What the task asks:
Your response should contain each line of the data that includes "ConfigureAwait".

= = = =

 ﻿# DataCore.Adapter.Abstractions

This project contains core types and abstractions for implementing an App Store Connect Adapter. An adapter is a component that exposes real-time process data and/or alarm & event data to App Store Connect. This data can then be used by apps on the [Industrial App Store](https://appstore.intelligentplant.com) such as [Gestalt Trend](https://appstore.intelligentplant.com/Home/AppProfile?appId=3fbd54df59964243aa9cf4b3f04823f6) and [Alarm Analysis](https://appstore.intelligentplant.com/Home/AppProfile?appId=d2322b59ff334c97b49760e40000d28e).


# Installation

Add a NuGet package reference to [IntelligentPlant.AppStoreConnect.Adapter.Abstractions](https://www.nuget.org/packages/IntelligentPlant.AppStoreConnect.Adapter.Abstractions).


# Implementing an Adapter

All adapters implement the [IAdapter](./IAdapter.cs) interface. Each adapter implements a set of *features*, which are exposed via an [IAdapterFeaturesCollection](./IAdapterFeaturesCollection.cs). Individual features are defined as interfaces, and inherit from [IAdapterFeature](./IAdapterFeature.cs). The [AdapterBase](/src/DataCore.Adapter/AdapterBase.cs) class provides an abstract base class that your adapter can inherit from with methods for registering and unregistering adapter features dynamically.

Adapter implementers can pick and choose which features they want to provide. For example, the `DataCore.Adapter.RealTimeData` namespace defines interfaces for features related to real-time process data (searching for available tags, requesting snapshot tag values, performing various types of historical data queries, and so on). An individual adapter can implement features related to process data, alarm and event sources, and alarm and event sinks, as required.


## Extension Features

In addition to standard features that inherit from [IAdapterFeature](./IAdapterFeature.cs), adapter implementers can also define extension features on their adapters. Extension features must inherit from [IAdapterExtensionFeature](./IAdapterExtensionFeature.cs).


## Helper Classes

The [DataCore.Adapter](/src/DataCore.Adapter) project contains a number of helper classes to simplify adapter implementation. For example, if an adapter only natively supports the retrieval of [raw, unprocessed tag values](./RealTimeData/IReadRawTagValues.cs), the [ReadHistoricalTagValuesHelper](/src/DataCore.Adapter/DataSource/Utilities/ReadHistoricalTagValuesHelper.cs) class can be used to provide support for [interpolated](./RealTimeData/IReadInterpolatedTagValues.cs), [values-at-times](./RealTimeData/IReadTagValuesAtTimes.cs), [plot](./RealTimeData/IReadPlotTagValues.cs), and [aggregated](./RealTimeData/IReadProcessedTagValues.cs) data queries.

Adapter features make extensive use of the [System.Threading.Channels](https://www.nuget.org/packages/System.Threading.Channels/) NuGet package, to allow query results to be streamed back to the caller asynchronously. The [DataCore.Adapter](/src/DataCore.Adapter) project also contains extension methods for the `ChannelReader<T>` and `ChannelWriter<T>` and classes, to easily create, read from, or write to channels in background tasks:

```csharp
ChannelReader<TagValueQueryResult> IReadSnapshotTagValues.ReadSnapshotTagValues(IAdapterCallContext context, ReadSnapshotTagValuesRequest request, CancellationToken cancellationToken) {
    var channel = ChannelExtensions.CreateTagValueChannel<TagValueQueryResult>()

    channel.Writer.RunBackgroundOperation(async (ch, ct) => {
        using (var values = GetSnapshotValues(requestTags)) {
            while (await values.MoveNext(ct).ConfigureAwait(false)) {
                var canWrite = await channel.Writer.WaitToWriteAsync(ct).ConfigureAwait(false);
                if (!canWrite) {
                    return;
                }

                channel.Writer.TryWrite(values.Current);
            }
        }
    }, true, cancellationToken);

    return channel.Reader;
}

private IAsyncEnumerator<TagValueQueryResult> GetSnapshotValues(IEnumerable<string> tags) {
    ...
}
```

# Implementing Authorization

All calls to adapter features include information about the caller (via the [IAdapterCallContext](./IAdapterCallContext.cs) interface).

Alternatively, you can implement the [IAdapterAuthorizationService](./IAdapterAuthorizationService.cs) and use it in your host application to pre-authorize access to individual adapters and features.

= = = =

Problem solution:
            while (await values.MoveNext(ct).ConfigureAwait(false)) {
                var canWrite = await channel.Writer.WaitToWriteAsync(ct).ConfigureAwait(false);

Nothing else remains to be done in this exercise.